This amendment would require the Secretary of State to report within six months of this Act coming into force on how changes to renewable energy policy (including the changes stipulated in section 79 of the Act) have affected the UK’s ability to comply with the 2020 EU renewable target.
The clause and the amendment present two issues concerning wind generation. The clause under part 5 concerns wind power and I am sure there will be further debates about the wider issues later today.
Clause 79 amends section 36 of the Electricity Act 1989 and removes the obligation to secure consent to construct, extend or operate an onshore wind farm in England and Wales with a capacity greater than 50 MW. The previous arrangement meant that local planning authorities were effectively countermanded by the Secretary of State in the case of larger wind farms, by reference to a section 36 agreement, which is required to allow an onshore wind farm to operate in England and Wales.

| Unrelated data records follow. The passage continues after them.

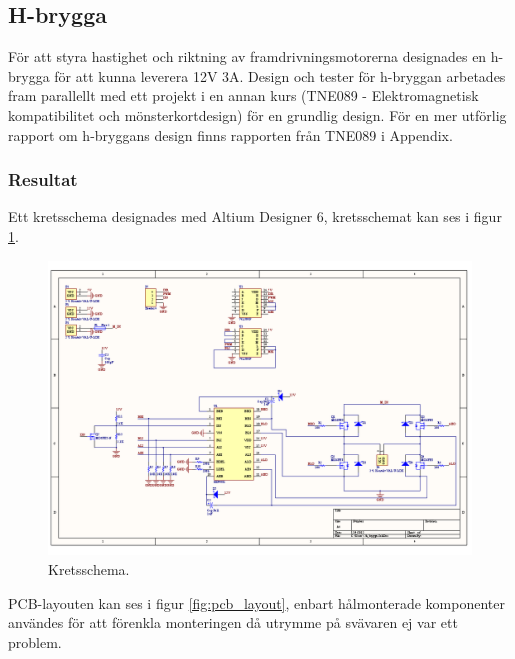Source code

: \subsection{H-brygga}
För att styra hastighet och riktning av framdrivningsmotorerna designades en h-brygga för att kunna leverera 12V 3A. Design och tester för h-bryggan arbetades fram parallellt med ett projekt i en annan kurs (TNE089 - Elektromagnetisk kompatibilitet och mönsterkortdesign) för en grundlig design. För en mer utförlig rapport om h-bryggans design finns rapporten från TNE089 i Appendix.

\subsubsection{Resultat}
Ett kretsschema designades med Altium Designer 6, kretsschemat kan ses i figur \ref{fig:h_brygga_schema}.

\begin{landscape}
\begin{figure}[htbp!]
\centering
\includegraphics[width=20cm]{../../includes/figures/h_brygga_schematic}
\caption{Kretsschema.}
\label{fig:h_brygga_schema}
\end{figure}
\end{landscape}

PCB-layouten kan ses i figur \ref{fig:pcb_layout}, enbart hålmonterade komponenter användes för att förenkla monteringen då utrymme på svävaren ej var ett problem.


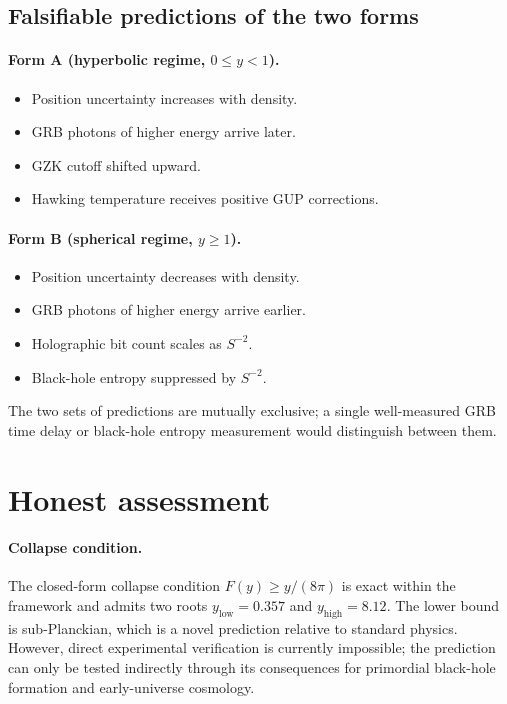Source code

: \documentclass[a4paper,7pt,oneside,openany]{book}
\begin{document}
\subsection{Falsifiable predictions of the two forms}

\paragraph{Form A (hyperbolic regime, $0\le y<1$).}
\begin{itemize}
\item Position uncertainty increases with density.
\item GRB photons of higher energy arrive later.
\item GZK cutoff shifted upward.
\item Hawking temperature receives positive GUP corrections.
\end{itemize}

\paragraph{Form B (spherical regime, $y\ge 1$).}
\begin{itemize}
\item Position uncertainty decreases with density.
\item GRB photons of higher energy arrive earlier.
\item Holographic bit count scales as $S^{-2}$.
\item Black-hole entropy suppressed by $S^{-2}$.
\end{itemize}

The two sets of predictions are mutually exclusive; a single 
well-measured GRB time delay or black-hole entropy measurement 
would distinguish between them.

\section{Honest assessment}

\paragraph{Collapse condition.}
The closed-form collapse condition $F(y)\geq y/(8\pi)$ is exact 
within the framework and admits two roots $y_{\text{low}}=0.357$ 
and $y_{\text{high}}=8.12$. The lower bound is sub-Planckian, 
which is a novel prediction relative to standard physics. 
However, direct experimental verification is currently 
impossible; the prediction can only be tested indirectly 
through its consequences for primordial black-hole formation 
and early-universe cosmology.
\end{document}
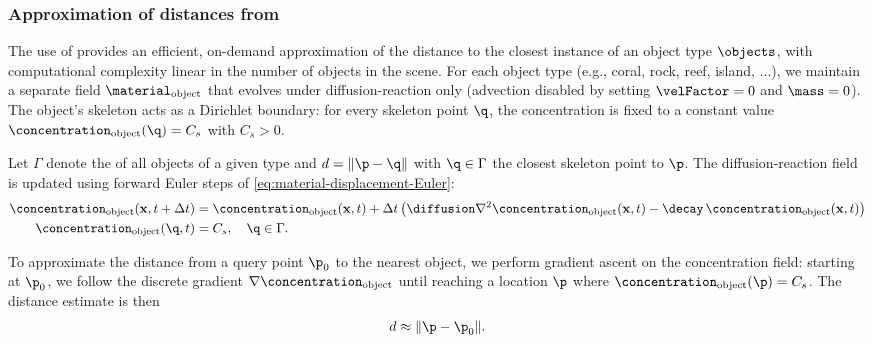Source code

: \subsubsection{Approximation of distances from }

The use of  provides an efficient, on-demand approximation of the distance to the closest instance of an object type $\objects$, with computational complexity linear in the number of objects in the scene. For each object type (e.g., coral, rock, reef, island, ...), we maintain a separate  field $\material_\text{object}$ that evolves under diffusion-reaction only (advection disabled by setting $\velFactor = 0$ and $\mass = 0$). The object's skeleton acts as a Dirichlet boundary: for every skeleton point $\q$, the concentration is fixed to a constant value $\concentration_\text{object}(\q) = C_s$ with $C_s > 0$. 

Let $\Gamma$ denote the  of all objects of a given type and $d = \|\p - \q\|$ with $\q \in \Gamma$ the closest skeleton point to $\p$. The diffusion-reaction field is updated using forward Euler steps of \eqref{eq:material-displacement-Euler}:
\begin{align}
    \concentration_\text{object}(\mathbf x,t+\Delta t)
    &=\concentration_\text{object}(\mathbf x,t)
      + \Delta t \left(\diffusion\nabla^2 \concentration_\text{object}(\mathbf x,t)
      - \decay\,\concentration_\text{object}(\mathbf x,t)\right) \\
    \concentration_\text{object}(\q,t) &= C_s, \quad \q \in \Gamma.
\end{align}

To approximate the distance from a query point $\p_0$ to the nearest object, we perform gradient ascent on the concentration field: starting at $\p_0$, we follow the discrete gradient $\nabla \concentration_\text{object}$ until reaching a location $\p$ where $\concentration_\text{object}(\p)=C_s$. The distance estimate is then
\begin{align}
    d \approx \|\p-\p_0\|.
\end{align}

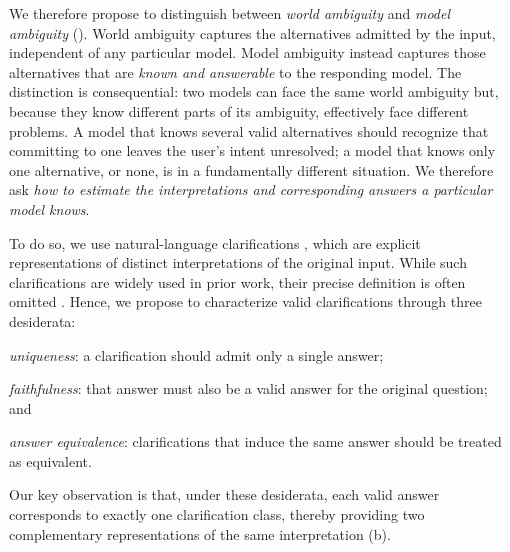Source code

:  We therefore propose to distinguish between \emph{world ambiguity} and \emph{model ambiguity} (). World ambiguity captures the alternatives admitted by the input, independent of any particular model. Model ambiguity instead captures those alternatives that are \emph{known and answerable} to the responding model. The distinction is consequential: two models can face the same world ambiguity but, because they know different parts of its ambiguity, effectively face different problems. A model that knows several valid alternatives should recognize that committing to one leaves the user's intent unresolved; a model that knows only one alternative, or none, is in a fundamentally different situation. We therefore ask  \emph{how to estimate the interpretations and corresponding answers a particular model knows}.

To do so, we use natural-language clarifications \citep{min-etal-2020-ambigqa,kim-etal-2023-tree}, which are explicit representations of distinct interpretations of the original input. While such clarifications are widely used in prior work, their precise definition is often omitted \citep{pmlr-v235-hou24b,epub135635,rosseeuw2025clara}. Hence, we propose to characterize valid clarifications through three desiderata:
\begin{inparaenum}[(i)]
    \item \emph{uniqueness}: a clarification should admit only a single answer;
    \item \emph{faithfulness}: that answer must also be a valid answer for the original question; and
    \item \emph{answer equivalence}: clarifications that induce the same answer should be treated as equivalent.
\end{inparaenum}
Our key observation is that, under these desiderata, each valid answer corresponds to exactly one clarification class, thereby providing two complementary representations of the same interpretation (b). 

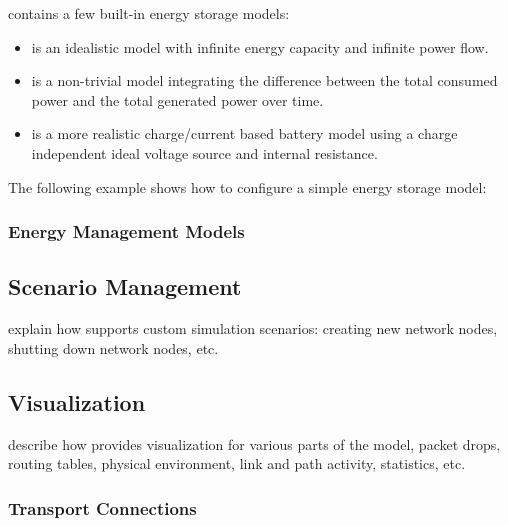 \inet contains a few built-in energy storage models:

\begin{itemize}
        \item {} is an idealistic model with infinite energy capacity and infinite power flow.
        \item {} is a non-trivial model integrating the difference between the total consumed power and the total generated power over time.
        \item {} is a more realistic charge/current based battery model using a charge independent ideal voltage source and internal resistance.
\end{itemize}

The following example shows how to configure a simple energy storage model:


\subsubsection*{Energy Management Models}



\subsection{Scenario Management}
\label{subsec:scenario-management}
%
explain how \inet supports custom simulation scenarios: creating new network nodes, shutting down network nodes, etc.

%
\subsection{Visualization}
\label{subsec:visualization}
%
describe how \inet provides visualization for various parts of the model, packet drops, routing tables, physical environment, link and path activity, statistics, etc.

%
\subsubsection*{Transport Connections}
%

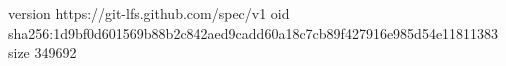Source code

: version https://git-lfs.github.com/spec/v1
oid sha256:1d9bf0d601569b88b2c842aed9cadd60a18c7cb89f427916e985d54e11811383
size 349692
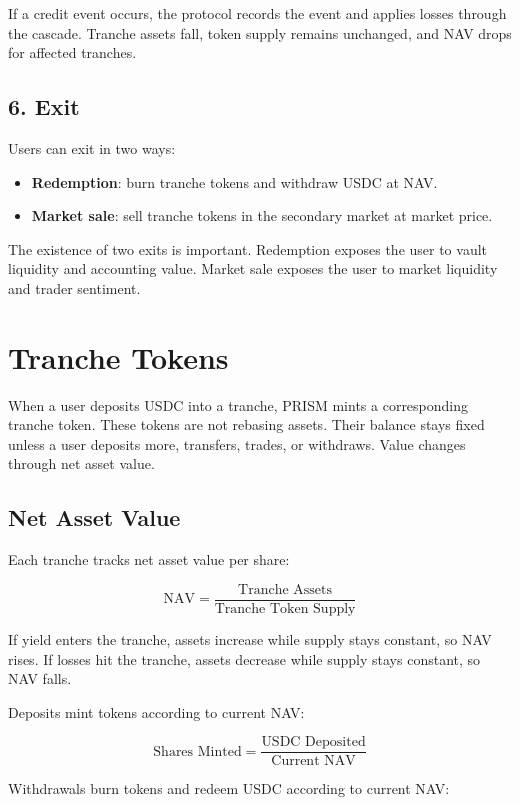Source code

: \documentclass[11pt]{article}
\begin{document}
If a credit event occurs, the protocol records the event and applies losses
through the cascade. Tranche assets fall, token supply remains unchanged, and NAV
drops for affected tranches.

\subsection{6. Exit}

Users can exit in two ways:

\begin{itemize}
  \item \textbf{Redemption}: burn tranche tokens and withdraw USDC at NAV.
  \item \textbf{Market sale}: sell tranche tokens in the secondary market at
  market price.
\end{itemize}

The existence of two exits is important. Redemption exposes the user to vault
liquidity and accounting value. Market sale exposes the user to market liquidity
and trader sentiment.

\section{Tranche Tokens}

When a user deposits USDC into a tranche, PRISM mints a corresponding tranche
token. These tokens are not rebasing assets. Their balance stays fixed unless a
user deposits more, transfers, trades, or withdraws. Value changes through net
asset value.

\subsection{Net Asset Value}

Each tranche tracks net asset value per share:

\[
\text{NAV} = \frac{\text{Tranche Assets}}{\text{Tranche Token Supply}}
\]

If yield enters the tranche, assets increase while supply stays constant, so NAV
rises. If losses hit the tranche, assets decrease while supply stays constant, so
NAV falls.

Deposits mint tokens according to current NAV:

\[
\text{Shares Minted} = \frac{\text{USDC Deposited}}{\text{Current NAV}}
\]

Withdrawals burn tokens and redeem USDC according to current NAV:
\end{document}
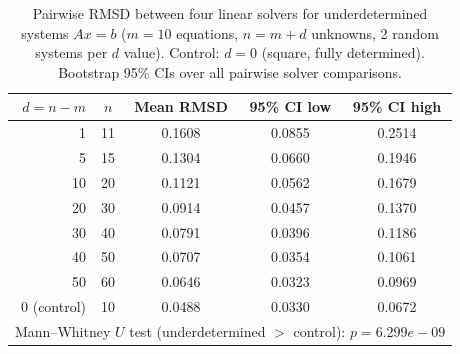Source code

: \begin{table}[h]
\centering
\caption{Pairwise RMSD between four linear solvers for underdetermined systems $Ax=b$
($m=10$ equations, $n=m+d$ unknowns, 2 random systems per $d$ value).
Control: $d=0$ (square, fully determined). Bootstrap 95\% CIs over all pairwise solver comparisons.}
\label{tab:linear_solver}
\begin{tabular}{rcccc}
\toprule
$d = n - m$ & $n$ & Mean RMSD & 95\% CI low & 95\% CI high \\
\midrule
    1 &  11 & 0.1608 & 0.0855 & 0.2514 \\
    5 &  15 & 0.1304 & 0.0660 & 0.1946 \\
   10 &  20 & 0.1121 & 0.0562 & 0.1679 \\
   20 &  30 & 0.0914 & 0.0457 & 0.1370 \\
   30 &  40 & 0.0791 & 0.0396 & 0.1186 \\
   40 &  50 & 0.0707 & 0.0354 & 0.1061 \\
   50 &  60 & 0.0646 & 0.0323 & 0.0969 \\
\midrule
  0 (control) &  10 & 0.0488 & 0.0330 & 0.0672 \\
\midrule
  \multicolumn{5}{l}{Mann--Whitney $U$ test (underdetermined $>$ control): $p = 6.299e-09$} \\
\bottomrule
\end{tabular}
\end{table}

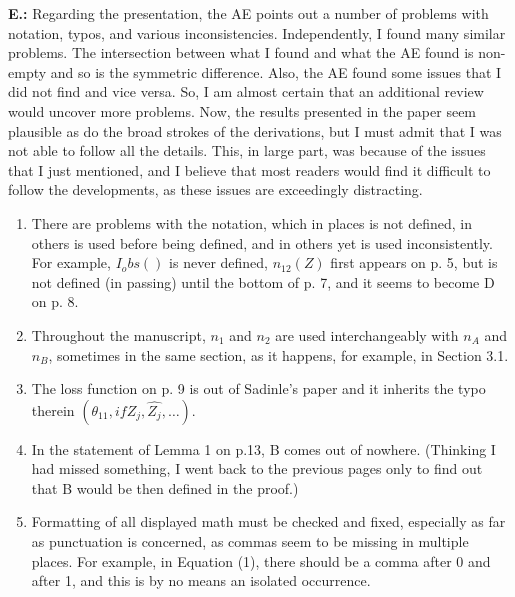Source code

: \documentclass[letterpaper, parskip]{scrartcl}
\newcommand{\pointRaised}[2]{%
	\textbf{#1.\theresponsectr:} #2
}
\newcounter{responsectr}[section]     %
\begin{document}
	\pointRaised{E}{%
	Regarding the presentation, the AE points out a number of problems with notation, typos, and various inconsistencies.  Independently, I found many similar problems.  The intersection between what I found and what the AE found is non-empty and so is the symmetric difference.  Also, the AE found some issues that I did not find and vice versa.  So, I am almost certain that an additional review would uncover more problems.  Now, the results presented in the paper seem plausible as do the broad strokes of the derivations, but I must admit that I was not able to follow all the details. This, in large part, was because of the issues that I just mentioned, and I believe that most readers would find it difficult to follow the developments, as these issues are exceedingly distracting.

	\begin{enumerate}
	\item There are problems with the notation, which in places is not defined, in others is used before being defined, and in others yet is used inconsistently. For example, $I_obs()$ is never defined, $n_12(Z)$ first appears on p. 5, but is not defined (in passing) until the bottom of p. 7, and it seems to become D on p. 8.
	\item Throughout the manuscript, $n_1$ and $n_2$ are used interchangeably with $n_A$ and $n_B$, sometimes in the same section, as it happens, for example, in Section 3.1.
	\item The loss function on p. 9 is out of Sadinle’s paper and it inherits the typo therein $(\theta_11, if Z_j, \hat{Z_j}, \ldots)$.
	\item  In the statement of Lemma 1 on p.13, B comes out of nowhere.  (Thinking I had missed something, I went back to the previous pages only to find out that B would be then defined in the proof.)
	\item Formatting of all displayed math must be checked and fixed, especially as far as punctuation is concerned, as commas seem to be missing in multiple places. For example, in Equation (1), there should be a comma after 0 and after 1, and this is by no means an isolated occurrence.
	\end{enumerate}
	}
\end{document}
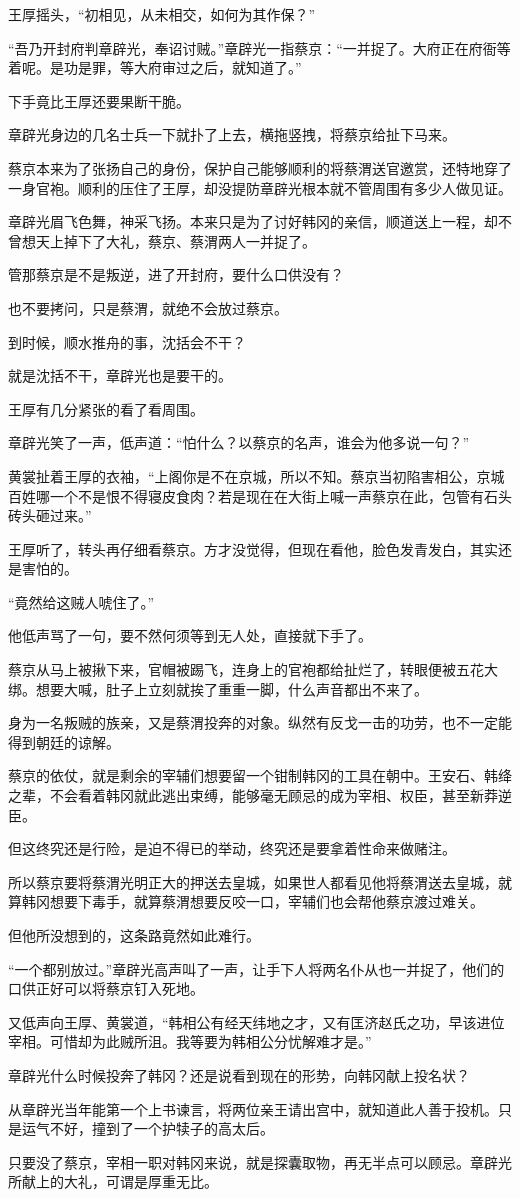 王厚摇头，“初相见，从未相交，如何为其作保？”

“吾乃开封府判章辟光，奉诏讨贼。”章辟光一指蔡京：“一并捉了。大府正在府衙等着呢。是功是罪，等大府审过之后，就知道了。”

下手竟比王厚还要果断干脆。

章辟光身边的几名士兵一下就扑了上去，横拖竖拽，将蔡京给扯下马来。

蔡京本来为了张扬自己的身份，保护自己能够顺利的将蔡渭送官邀赏，还特地穿了一身官袍。顺利的压住了王厚，却没提防章辟光根本就不管周围有多少人做见证。

章辟光眉飞色舞，神采飞扬。本来只是为了讨好韩冈的亲信，顺道送上一程，却不曾想天上掉下了大礼，蔡京、蔡渭两人一并捉了。

管那蔡京是不是叛逆，进了开封府，要什么口供没有？

也不要拷问，只是蔡渭，就绝不会放过蔡京。

到时候，顺水推舟的事，沈括会不干？

就是沈括不干，章辟光也是要干的。

王厚有几分紧张的看了看周围。

章辟光笑了一声，低声道：“怕什么？以蔡京的名声，谁会为他多说一句？”

黄裳扯着王厚的衣袖，“上阁你是不在京城，所以不知。蔡京当初陷害相公，京城百姓哪一个不是恨不得寝皮食肉？若是现在在大街上喊一声蔡京在此，包管有石头砖头砸过来。”

王厚听了，转头再仔细看蔡京。方才没觉得，但现在看他，脸色发青发白，其实还是害怕的。

“竟然给这贼人唬住了。”

他低声骂了一句，要不然何须等到无人处，直接就下手了。

蔡京从马上被揪下来，官帽被踢飞，连身上的官袍都给扯烂了，转眼便被五花大绑。想要大喊，肚子上立刻就挨了重重一脚，什么声音都出不来了。

身为一名叛贼的族亲，又是蔡渭投奔的对象。纵然有反戈一击的功劳，也不一定能得到朝廷的谅解。

蔡京的依仗，就是剩余的宰辅们想要留一个钳制韩冈的工具在朝中。王安石、韩绛之辈，不会看着韩冈就此逃出束缚，能够毫无顾忌的成为宰相、权臣，甚至新莽逆臣。

但这终究还是行险，是迫不得已的举动，终究还是要拿着性命来做赌注。

所以蔡京要将蔡渭光明正大的押送去皇城，如果世人都看见他将蔡渭送去皇城，就算韩冈想要下毒手，就算蔡渭想要反咬一口，宰辅们也会帮他蔡京渡过难关。

但他所没想到的，这条路竟然如此难行。

“一个都别放过。”章辟光高声叫了一声，让手下人将两名仆从也一并捉了，他们的口供正好可以将蔡京钉入死地。

又低声向王厚、黄裳道，“韩相公有经天纬地之才，又有匡济赵氏之功，早该进位宰相。可惜却为此贼所沮。我等要为韩相公分忧解难才是。”

章辟光什么时候投奔了韩冈？还是说看到现在的形势，向韩冈献上投名状？

从章辟光当年能第一个上书谏言，将两位亲王请出宫中，就知道此人善于投机。只是运气不好，撞到了一个护犊子的高太后。

只要没了蔡京，宰相一职对韩冈来说，就是探囊取物，再无半点可以顾忌。章辟光所献上的大礼，可谓是厚重无比。


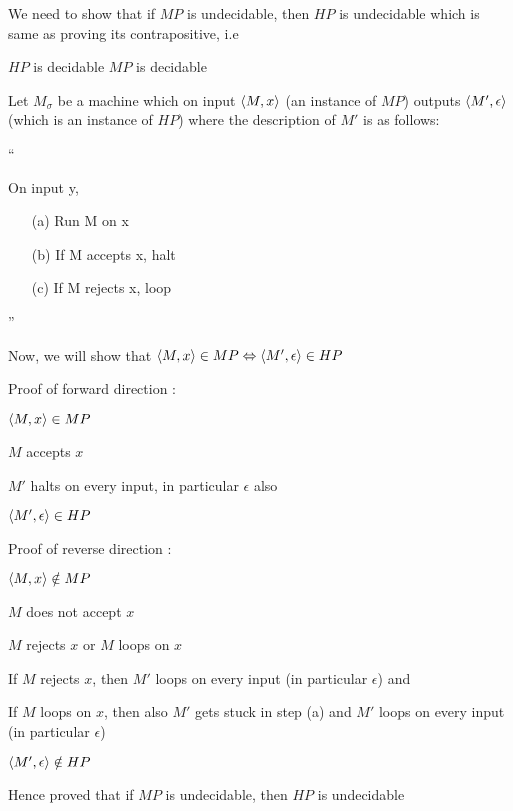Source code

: We need to show that if $MP$ is undecidable, then $HP$ is undecidable which is same as proving its contrapositive, i.e

$HP$ is decidable \imp $MP$ is decidable

Let $M_\sigma$ be a machine which on input $\langle M, x \rangle$ (an instance of $MP$) outputs $ \langle M', \epsilon\rangle $ (which is an instance of $HP$) where the description of $M'$ is as follows:

``

On input y,
\begin{enumerate}
    \item[(a)] Run M on x
    \item[(b)] If M accepts x, halt
    \item[(c)] If M rejects x, loop
\end{enumerate}

''

Now, we will show that $\langle M, x \rangle \in MP \Leftrightarrow \langle M', \epsilon \rangle \in HP$

Proof of forward direction : 

$\langle M, x \rangle \in MP$

\imp
$M$ accepts $x$

\imp
$M'$ halts on every input, in particular $\epsilon$ also

\imp
$\langle M', \epsilon \rangle \in HP$


Proof of reverse direction : 

$\langle M, x \rangle \notin MP$

\imp
$M$ does not accept $x$

\imp
$M$ rejects $x$ or $M$ loops on $x$

\imp
If $M$ rejects $x$, then $M'$ loops on every input (in particular $\epsilon$)
and

If $M$ loops on $x$, then also $M'$ gets stuck in step (a) and $M'$ loops on every input (in particular $\epsilon$)

\imp
$\langle M', \epsilon \rangle \notin HP$

Hence proved that if $MP$ is undecidable, then $HP$ is undecidable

By stripping out that countermanding, the clause means that in principle the final requirement for permission for wind generation at local level lies with the local planning authority. We discussed on Second Reading the desirability of that provision for the future of onshore wind and the idea that the local planning authority should have the final say in those application because it would reflect the wishes of the local population—assuming that the authority had taken proper soundings of local interests and thoughts regarding an application.
That exemplifies the principle on which the House agreed on Second Reading: that this would be a welcome change and give clarification of the future direction of onshore wind applications in England and Wales. We discussed whether the Opposition really meant that, and indeed it was emphasised by the shadow Secretary of State that we welcomed the proposed arrangements. I will not rehearse those arguments this morning other than to say that, in principle, the arrangements outlined in the clause are welcome, but I will look at the detail of the clause.
The provision does not stop at removing section 36 of the Electricity Act 1989. The explanatory notes outline the intention for the arrangements in the clause to be
“combined with secondary legislation to be made by Government to amend the Planning Act 2008.”
That is when some very small alarm bells start ringing in my head, because if clause 79 is to be taken at face value and it is simply about removing section 36 of the Electricity Act, it appears to me that, by default, the power to decide resides with the local planning committee. That is something on which we all agree. If, however, the intention is to undertake further secondary legislation to further amend the Planning Act 2008, not through the Minister’s Department but, I would imagine, through the Department for Communities and Local Government, would that take away from that planning authority any power to make those decisions?
Will the hon. Gentleman take the opportunity to make it clear that he still supports local communities having a full say in such proposals?
Yes indeed. I hope that the hon. Gentleman, who takes a close interest in these matters, will have taken from my words this morning that I am seeking clarity on how pure the Government’s intention is in that regard. Not only is it the Opposition’s position that local communities should have the final say on onshore wind applications, but I am seeking to ensure that that principle, on which I think he and I agree, is not in any way diluted, diverted or subverted by other legislation that may come along to get round that principle.
I am sure we will come later to the commitment in the Conservative party’s manifesto. To save much debate, there is a second part to that commitment:
“As a result we will end any new public subsidy for them and change the law so that local people have the final say on wind farm applications.”
Although I understand that we are going to have a debate about the subsidy bit, I assume that the hon. Gentleman will be in complete agreement with that last bit, about local people having the final say on wind farm applications.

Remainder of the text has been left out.